Im Art déco wird der Bergkristall hoch geschätzt und kombiniert mit in Platin gefassten Saphiren und Diamanten. Georges Fouquets Sohn Jean hat beispielsweise sehr edle und harmonische Broschen kreiert, etwa aus Bergkristall, Gold, hochwertigem Turmalin und Perlen. Anhand der technoiden Formensprache — den Kreisen — lassen sich Zahnräder assoziieren, die Verwendung von Zuchtperlen legt Zeugnis ab vom Beginn dieses Industriezweigs. Erstmals wird bewusst mit matten und glänzenden geometrischen Flächen gespielt. Die »Neue Sachlichkeit« hält Einzug in viele künstlerische Bereiche, wird zum Lebensgefühl.
Berühmte Goldschmiede und Juweliere arbeiteten in den großen Städten und reisten von Florenz nach London oder Neapel, ließen sich vom Flair der Metropolen anregen und tauschten sich aus. Es entstanden Anhänger aus Gold, Rubinen und Diamanten in aufwändigen Formen, vergoldete Gürtelschließen mit sanft schimmerndem Mondstein oder auch symbolträchtige Fingerringe.
Es wird viel und auch sehr auffälliger Schmuck getragen, die teils spektakulären Stücke sorgen in den Pariser Salons für Gesprächsstoff. Ob Halsketten, Broschen an Kragen oder Ausschnitt, Ringe oder Armreifen: Die ganze Palette möglicher Schmuckstücke wird ausgereizt. Gegen Mitte des 20. Jahrhunderts sind die Stücke in den Metropolen wieder dezenter: Die zwei Clip-Broschen aus Gold und Topasen von Cartier in London zeugen von einer schlichten Eleganz in Form und großen Wertigkeit im Material.

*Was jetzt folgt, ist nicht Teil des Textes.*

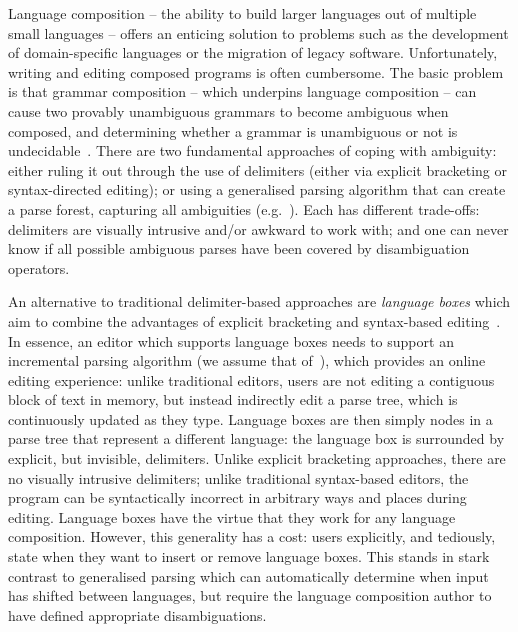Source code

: \documentclass[sigplan,screen]{acmart}\settopmatter{printfolios=true,printccs=false,printacmref=false}
\begin{document}
Language composition -- the ability to build larger languages out of multiple
small languages -- offers an enticing solution to problems such as the
development of domain-specific languages or the migration of legacy software.
Unfortunately, writing and editing composed programs is often cumbersome.
The basic problem is that grammar
composition -- which underpins language composition -- can cause
two provably unambiguous grammars to become ambiguous when composed,
and determining whether a grammar is unambiguous or not is
undecidable~\cite{cantor62ambiguity}. There are two fundamental approaches
of coping with ambiguity: either ruling it out through the use of
delimiters (either via explicit bracketing or syntax-directed
editing); or using a generalised parsing algorithm that can create a parse
forest, capturing all ambiguities
(e.g.~\cite{visser97scannerless}). Each has different trade-offs: delimiters
are visually intrusive and/or awkward to work with; and one can never know if all possible
ambiguous parses have been covered by disambiguation operators.

An alternative to traditional delimiter-based approaches are \emph{language boxes} which aim to
combine the advantages of explicit bracketing and syntax-based
editing~\cite{diekmann14eco}. In essence, an editor
which supports language boxes needs to support an incremental parsing algorithm
(we assume that of~\citet{wagner98practicalalgorithms}), which provides an
online editing experience: unlike traditional editors, users are not editing
a contiguous block of text in memory, but instead
indirectly edit a parse tree, which is continuously updated as they type.
Language boxes are then simply nodes in a parse
tree that represent a different language: the language box is surrounded by
explicit, but invisible, delimiters. Unlike explicit bracketing approaches,
there are no visually intrusive delimiters; unlike traditional
syntax-based editors, the program can be syntactically incorrect in arbitrary
ways and places during editing. Language boxes have the virtue that they
work for any language composition. However, this generality has a cost:
users explicitly, and tediously, state when they want
to insert or remove language boxes. This stands in stark contrast to
generalised parsing which can automatically determine when input
has shifted between languages, but require the language composition author
to have defined appropriate disambiguations.
\end{document}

Ein Highlight der Ausstellung ist die orangerot funkelnde, fein geschliffene Tiffany-Brosche aus der Sammlung des Schmuckmuseums Pforzheim, die mit kleinen Diamanten verziert ist.
Ob zeitlos elegant, aufwändig, prachtvoll oder dezent: Alle Exponate zeugen von einer hohen Virtuosität und Kreativität, wie sie eben nur die pulsierenden Metropolen hervorbringen konnten. Den Besucher erwartet eine spannende Zeitreise durch die Epochen und die wichtigen Zentren der Welt, in denen Schmuckgeschichte geschrieben wurde.